The Reserve Bank of Australia set an annual fee of 15 basis points for financial firms to access standby funds as the nation moves to adopt global liquidity rules aimed at averting a repeat of the credit crisis.
The facilities are needed as the Australian Prudential Regulation Authority reiterated today in a statement that only federal and state government securities can count as liquid assets under the so-called Basel III rules coming into force in 2015, while bonds from supranational issuers won’t qualify. The RBA also said it will widen from Feb. 1, 2012, the margin applied under repurchase agreements to long-term assets issued by entities other than Australia’s governments.
The RBA “is favoring short-end maturities over long end” in its margin increases, said Damien McColough, head of fixed-income research at Westpac Banking Corp. in Sydney. Supra-national bonds “haven’t got any particular love from the regulator.”
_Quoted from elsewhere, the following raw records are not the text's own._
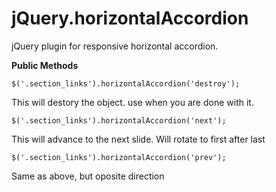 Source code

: jQuery.horizontalAccordion
==========================

jQuery plugin for responsive horizontal accordion.

__Public Methods__

    $('.section_links').horizontalAccordion('destroy');

This will destory the object. use when you are done with it.

    $('.section_links').horizontalAccordion('next');

This will advance to the next slide. Will rotate to first after last

    $('.section_links').horizontalAccordion('prev');

Same as above, but oposite direction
The Basel Committee is seeking to bolster banks’ liquidity and capital to prevent a repeat of the credit crisis that deepened when Lehman Brothers Holdings Inc. collapsed in 2008. Australia’s lenders largely stayed profitable and didn’t require bailouts during that crisis, which forced financial institutions worldwide to raise $1.6 trillion of capital amid more than $2 trillion of losses.
The regulator aims to “strengthen the resilience” of banks, APRA Chairman John Laker said in the statement.
The secured facilities at the RBA will cover gaps between lenders’ liquid assets and global regulators’ requirements, the central bank and APRA said in separate releases today on their websites.
The RBA said repurchase margins will be increased for all fixed-income securities sold by financial corporations other than asset-backed debt, as well as on some issuances from supra-national institutions. It lowered the margins for federal and state government short-term debt and cut the minimum credit rating allowed on financial firms’ securities to BBB+ from A-.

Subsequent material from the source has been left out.